Currently i am looking for installing satellite speakers and later adding tower speakers with svsound or hsu sub. I have selected few of them so need help in selecting them:

Klipsch quintet iv
energy take classic 
HSU Ventriloquist VT-12
sbs-02

Thanks.


----------



## Jungle Jack (Jul 28, 2009)

Hello,
I would absolutely go with the SBS-02.
Cheers,
JJ


----------



## nova (Apr 30, 2006)

From that list I'd also go with the SBS-02. For the price the Energy Take Classic's are a pretty good speaker.


----------



## roxy (Sep 11, 2011)

Thanks for the reply. Do you have any other suggestions that I should look for?


----------



## olddog (Dec 21, 2008)

We realy need to know what your driving them with. Then how your room is set up. Where is your main listening position in the middle ov the room or a sofa back against a wall?


----------



## MikeBiker (Jan 3, 2010)

It is my opinion that satellites contribute very little to the sound quality of a home theater.
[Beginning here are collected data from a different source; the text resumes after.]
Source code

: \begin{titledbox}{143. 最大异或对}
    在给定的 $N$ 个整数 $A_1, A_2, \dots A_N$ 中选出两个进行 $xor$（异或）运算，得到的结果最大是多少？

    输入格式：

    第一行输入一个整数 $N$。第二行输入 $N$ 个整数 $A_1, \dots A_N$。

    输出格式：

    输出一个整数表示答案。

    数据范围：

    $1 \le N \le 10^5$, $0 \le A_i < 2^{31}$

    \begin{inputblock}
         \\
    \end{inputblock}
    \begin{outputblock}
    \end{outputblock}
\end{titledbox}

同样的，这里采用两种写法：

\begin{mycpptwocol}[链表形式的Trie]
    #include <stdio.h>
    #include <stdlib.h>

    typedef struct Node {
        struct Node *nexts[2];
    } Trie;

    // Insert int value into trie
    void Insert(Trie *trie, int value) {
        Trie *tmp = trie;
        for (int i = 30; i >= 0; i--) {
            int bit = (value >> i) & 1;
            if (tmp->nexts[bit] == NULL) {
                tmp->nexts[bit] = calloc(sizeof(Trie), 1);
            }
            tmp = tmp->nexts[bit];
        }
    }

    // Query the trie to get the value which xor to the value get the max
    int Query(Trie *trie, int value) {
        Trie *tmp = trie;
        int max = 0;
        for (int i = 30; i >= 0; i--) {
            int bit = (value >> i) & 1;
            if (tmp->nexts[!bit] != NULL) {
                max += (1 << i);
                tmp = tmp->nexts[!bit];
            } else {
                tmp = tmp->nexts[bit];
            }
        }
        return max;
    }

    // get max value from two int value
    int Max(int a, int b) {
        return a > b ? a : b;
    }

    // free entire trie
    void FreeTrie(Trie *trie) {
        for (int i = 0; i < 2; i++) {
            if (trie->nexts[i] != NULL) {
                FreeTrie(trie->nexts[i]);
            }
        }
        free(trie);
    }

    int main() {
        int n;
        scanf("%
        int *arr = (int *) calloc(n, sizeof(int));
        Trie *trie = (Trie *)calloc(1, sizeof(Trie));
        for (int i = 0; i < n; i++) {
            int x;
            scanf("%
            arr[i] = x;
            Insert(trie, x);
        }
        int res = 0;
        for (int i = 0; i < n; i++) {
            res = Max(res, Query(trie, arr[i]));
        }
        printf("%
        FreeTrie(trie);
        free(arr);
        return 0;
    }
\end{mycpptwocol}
They exists to provide background sounds and to give a sense of 3-D to the presentation. Very little quality sounds are ever sent to them. That being said, I would get which ever ones look good to you and fit your price range.


----------



## olddog (Dec 21, 2008)

While true the information sent to the surrounds is not the same nor as full usually as what is sent to the mains, I would have to disagree that they do not provide sound quality and need to have a good freq. range. The 3D experience is the quest for great surround emersion in your vowing enjoyment and the proper type of speaker and placement in your surround environment is critical to making a large difference in your enjoyment. 
If that weren’t so then just go 2 channels.


----------



## Jungle Jack (Jul 28, 2009)

MikeBiker said:


> It is my opinion that satellites contribute very little to the sound quality of a home theater. They exists to provide background sounds and to give a sense of 3-D to the presentation. Very little quality sounds are ever sent to them. That being said, I would get which ever ones look good to you and fit your price range.


Hello,
In this application, the satellites are actually the term being used for the loudspeakers. In this case, they of course do make a profound impact on the overall sound. While the Surround Speakers might not make as much of a difference, the Front Left, Center Channel, and Front Right are quite important.

The Quartets are really small and is why many of us are recommending the SBS-02's which are a good bit bigger and are capable of playing to a much lower frequency. (58hz) While I think the SCS-02 would be an even better option for the Mains, the SBS-02 is more a Monitor or Bookshelf sized Speaker than a tiny satellite.
Cheers,
JJ


----------